● What you should do: Note how many lines in these entries contain "Display", and reply with that number alone.
Start of Task input
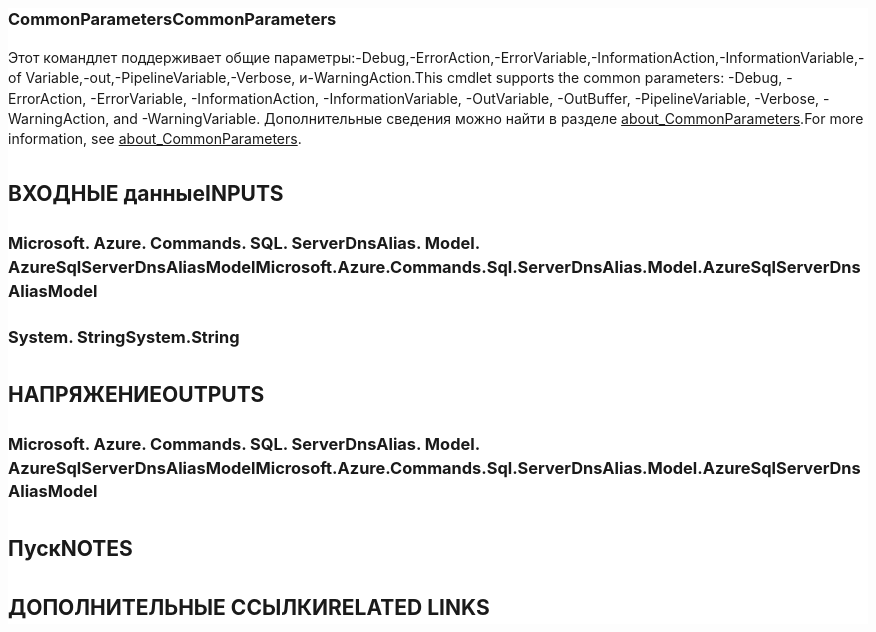 ### <span data-ttu-id="78b29-135">CommonParameters</span><span class="sxs-lookup"><span data-stu-id="78b29-135">CommonParameters</span></span>
<span data-ttu-id="78b29-136">Этот командлет поддерживает общие параметры:-Debug,-ErrorAction,-ErrorVariable,-InformationAction,-InformationVariable,-of Variable,-out,-PipelineVariable,-Verbose, и-WarningAction.</span><span class="sxs-lookup"><span data-stu-id="78b29-136">This cmdlet supports the common parameters: -Debug, -ErrorAction, -ErrorVariable, -InformationAction, -InformationVariable, -OutVariable, -OutBuffer, -PipelineVariable, -Verbose, -WarningAction, and -WarningVariable.</span></span> <span data-ttu-id="78b29-137">Дополнительные сведения можно найти в разделе [about_CommonParameters](http://go.microsoft.com/fwlink/?LinkID=113216).</span><span class="sxs-lookup"><span data-stu-id="78b29-137">For more information, see [about_CommonParameters](http://go.microsoft.com/fwlink/?LinkID=113216).</span></span>

## <span data-ttu-id="78b29-138">ВХОДНЫЕ данные</span><span class="sxs-lookup"><span data-stu-id="78b29-138">INPUTS</span></span>

### <span data-ttu-id="78b29-139">Microsoft. Azure. Commands. SQL. ServerDnsAlias. Model. AzureSqlServerDnsAliasModel</span><span class="sxs-lookup"><span data-stu-id="78b29-139">Microsoft.Azure.Commands.Sql.ServerDnsAlias.Model.AzureSqlServerDnsAliasModel</span></span>

### <span data-ttu-id="78b29-140">System. String</span><span class="sxs-lookup"><span data-stu-id="78b29-140">System.String</span></span>

## <span data-ttu-id="78b29-141">НАПРЯЖЕНИЕ</span><span class="sxs-lookup"><span data-stu-id="78b29-141">OUTPUTS</span></span>

### <span data-ttu-id="78b29-142">Microsoft. Azure. Commands. SQL. ServerDnsAlias. Model. AzureSqlServerDnsAliasModel</span><span class="sxs-lookup"><span data-stu-id="78b29-142">Microsoft.Azure.Commands.Sql.ServerDnsAlias.Model.AzureSqlServerDnsAliasModel</span></span>

## <span data-ttu-id="78b29-143">Пуск</span><span class="sxs-lookup"><span data-stu-id="78b29-143">NOTES</span></span>

## <span data-ttu-id="78b29-144">ДОПОЛНИТЕЛЬНЫЕ ССЫЛКИ</span><span class="sxs-lookup"><span data-stu-id="78b29-144">RELATED LINKS</span></span>
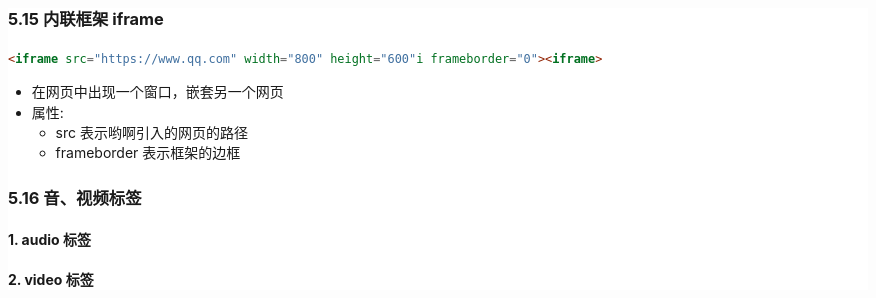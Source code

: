 ### 5.15 内联框架 iframe
```html
<iframe src="https://www.qq.com" width="800" height="600"i frameborder="0"><iframe>
```
* 在网页中出现一个窗口，嵌套另一个网页
* 属性:
	* src 表示哟啊引入的网页的路径
	* frameborder 表示框架的边框

### 5.16 音、视频标签 
#### 1. audio 标签

#### 2. video 标签
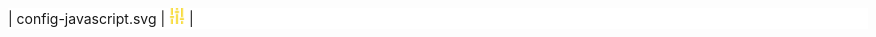 | config-javascript.svg           | <img width="16" height="16" src="source/simple-icons/config-javascript.svg">           |
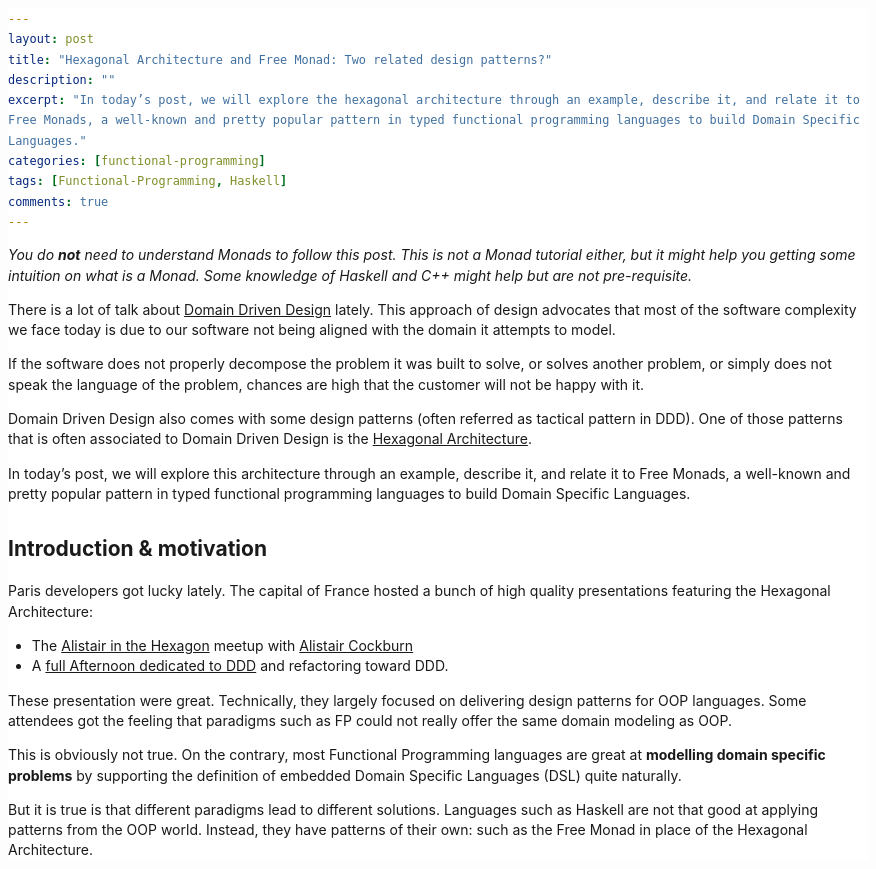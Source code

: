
 ```yaml
---
layout: post
title: "Hexagonal Architecture and Free Monad: Two related design patterns?"
description: ""
excerpt: "In today’s post, we will explore the hexagonal architecture through an example, describe it, and relate it to Free Monads, a well-known and pretty popular pattern in typed functional programming languages to build Domain Specific Languages."
categories: [functional-programming]
tags: [Functional-Programming, Haskell]
comments: true
---
```


_You do **not** need to understand Monads to follow this post. This is not a Monad tutorial either, but it might help you getting some intuition on what is a Monad. Some knowledge of Haskell and C++ might help but are not pre-requisite._

There is a lot of talk about [Domain Driven Design](https://en.wikipedia.org/wiki/Domain-driven_design) lately. This approach of design advocates that most of the software complexity we face today is due to our software not being aligned with the domain it attempts to model.

If the software does not properly decompose the problem it was built to solve, or solves another problem, or simply does not speak the language of the problem, chances are high that the customer will not be happy with it.

Domain Driven Design also comes with some design patterns (often referred as tactical pattern in DDD). One of those patterns that is often associated to Domain Driven Design is the [Hexagonal Architecture](http://alistair.cockburn.us/Hexagonal+architecture).

In today’s post, we will explore this architecture through an example, describe it, and relate it to Free Monads, a well-known and pretty popular pattern in typed functional programming languages to build Domain Specific Languages.

## Introduction & motivation

Paris developers got lucky lately. The capital of France hosted a bunch of high quality presentations featuring the Hexagonal Architecture:

* The [Alistair in the Hexagon](https://www.meetup.com/DDD-Paris/events/240715351/?eventId=240715351) meetup with [Alistair Cockburn](https://twitter.com/TotherAlistair)
* A [full Afternoon dedicated to DDD](https://www.meetup.com/DDD-Paris/events/238799479/?eventId=238799479) and refactoring toward DDD.

These presentation were great. Technically, they largely focused on delivering design patterns for OOP languages. Some attendees got the feeling that paradigms such as FP could not really offer the same domain modeling as OOP.

This is obviously not true. On the contrary, most Functional Programming languages are great at **modelling domain specific problems** by supporting the definition of embedded Domain Specific Languages (DSL) quite naturally.

But it is true is that different paradigms lead to different solutions. Languages such as Haskell are not that good at applying patterns from the OOP world. Instead, they have patterns of their own: such as the Free Monad in place of the Hexagonal Architecture.
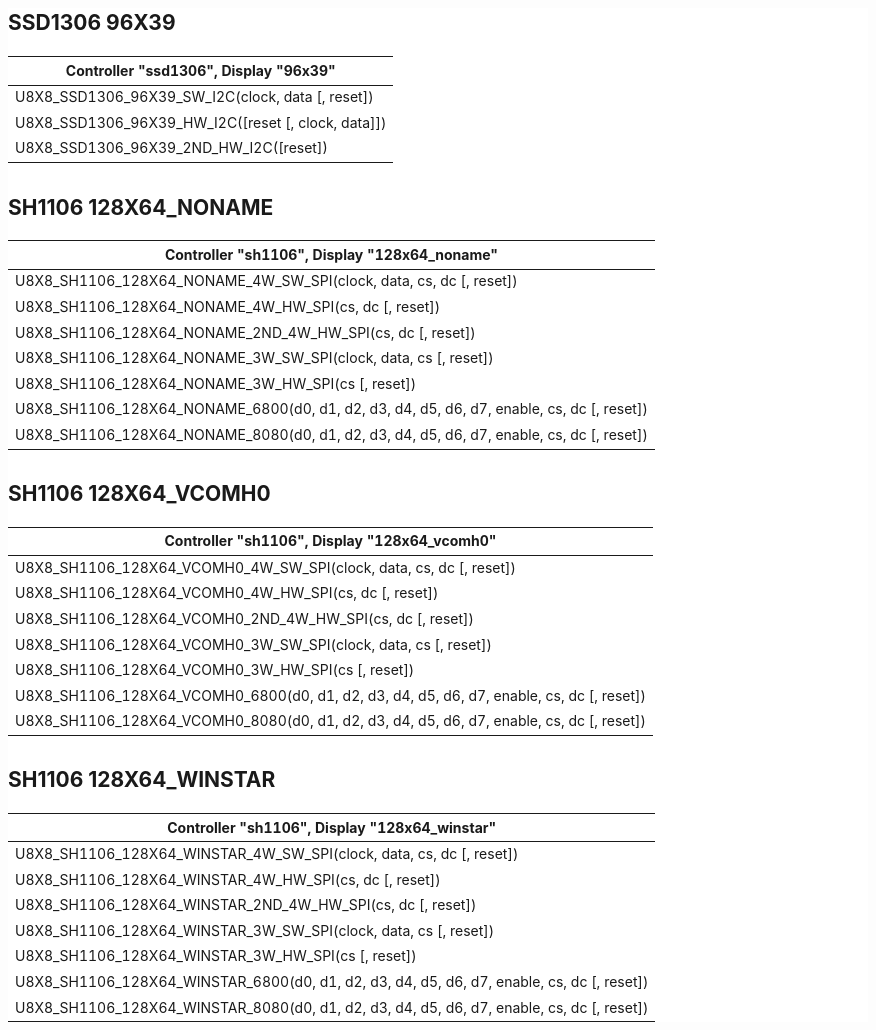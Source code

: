 ## SSD1306 96X39
| Controller "ssd1306", Display "96x39" |
|---|
| U8X8_SSD1306_96X39_SW_I2C(clock,  data [,  reset]) |
| U8X8_SSD1306_96X39_HW_I2C([reset [, clock, data]]) |
| U8X8_SSD1306_96X39_2ND_HW_I2C([reset]) |

## SH1106 128X64_NONAME
| Controller "sh1106", Display "128x64_noname" |
|---|
| U8X8_SH1106_128X64_NONAME_4W_SW_SPI(clock, data, cs, dc [, reset]) |
| U8X8_SH1106_128X64_NONAME_4W_HW_SPI(cs, dc [, reset]) |
| U8X8_SH1106_128X64_NONAME_2ND_4W_HW_SPI(cs, dc [, reset]) |
| U8X8_SH1106_128X64_NONAME_3W_SW_SPI(clock, data, cs [, reset]) |
| U8X8_SH1106_128X64_NONAME_3W_HW_SPI(cs [, reset]) |
| U8X8_SH1106_128X64_NONAME_6800(d0, d1, d2, d3, d4, d5, d6, d7, enable, cs, dc [, reset]) |
| U8X8_SH1106_128X64_NONAME_8080(d0, d1, d2, d3, d4, d5, d6, d7, enable, cs, dc [, reset]) |

## SH1106 128X64_VCOMH0
| Controller "sh1106", Display "128x64_vcomh0" |
|---|
| U8X8_SH1106_128X64_VCOMH0_4W_SW_SPI(clock, data, cs, dc [, reset]) |
| U8X8_SH1106_128X64_VCOMH0_4W_HW_SPI(cs, dc [, reset]) |
| U8X8_SH1106_128X64_VCOMH0_2ND_4W_HW_SPI(cs, dc [, reset]) |
| U8X8_SH1106_128X64_VCOMH0_3W_SW_SPI(clock, data, cs [, reset]) |
| U8X8_SH1106_128X64_VCOMH0_3W_HW_SPI(cs [, reset]) |
| U8X8_SH1106_128X64_VCOMH0_6800(d0, d1, d2, d3, d4, d5, d6, d7, enable, cs, dc [, reset]) |
| U8X8_SH1106_128X64_VCOMH0_8080(d0, d1, d2, d3, d4, d5, d6, d7, enable, cs, dc [, reset]) |

## SH1106 128X64_WINSTAR
| Controller "sh1106", Display "128x64_winstar" |
|---|
| U8X8_SH1106_128X64_WINSTAR_4W_SW_SPI(clock, data, cs, dc [, reset]) |
| U8X8_SH1106_128X64_WINSTAR_4W_HW_SPI(cs, dc [, reset]) |
| U8X8_SH1106_128X64_WINSTAR_2ND_4W_HW_SPI(cs, dc [, reset]) |
| U8X8_SH1106_128X64_WINSTAR_3W_SW_SPI(clock, data, cs [, reset]) |
| U8X8_SH1106_128X64_WINSTAR_3W_HW_SPI(cs [, reset]) |
| U8X8_SH1106_128X64_WINSTAR_6800(d0, d1, d2, d3, d4, d5, d6, d7, enable, cs, dc [, reset]) |
| U8X8_SH1106_128X64_WINSTAR_8080(d0, d1, d2, d3, d4, d5, d6, d7, enable, cs, dc [, reset]) |

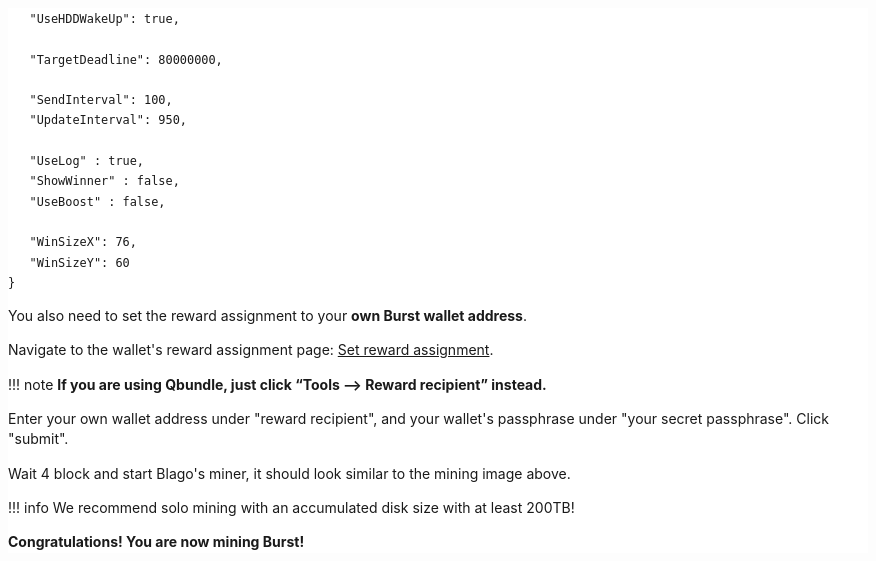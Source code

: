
 ```
   "UseHDDWakeUp": true,

   "TargetDeadline": 80000000,

   "SendInterval": 100,
   "UpdateInterval": 950,

   "UseLog" : true,
   "ShowWinner" : false,
   "UseBoost" : false,

   "WinSizeX": 76,
   "WinSizeY": 60
}                        
```

You also need to set the reward assignment to your **own Burst wallet address**.

Navigate to the wallet's reward assignment page: [Set reward assignment](http://127.0.0.1:8125/rewardassignment.html).

!!! note
    **If you are using Qbundle, just click “Tools --> Reward recipient” instead.**

Enter your own wallet address under "reward recipient", and your wallet's passphrase under "your secret passphrase". Click "submit".

Wait 4 block and start Blago's miner, it should look similar to the mining image above.

!!! info
    We recommend solo mining with an accumulated disk size with at least 200TB!

**Congratulations! You are now mining Burst!**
End of Task input
● Result: 4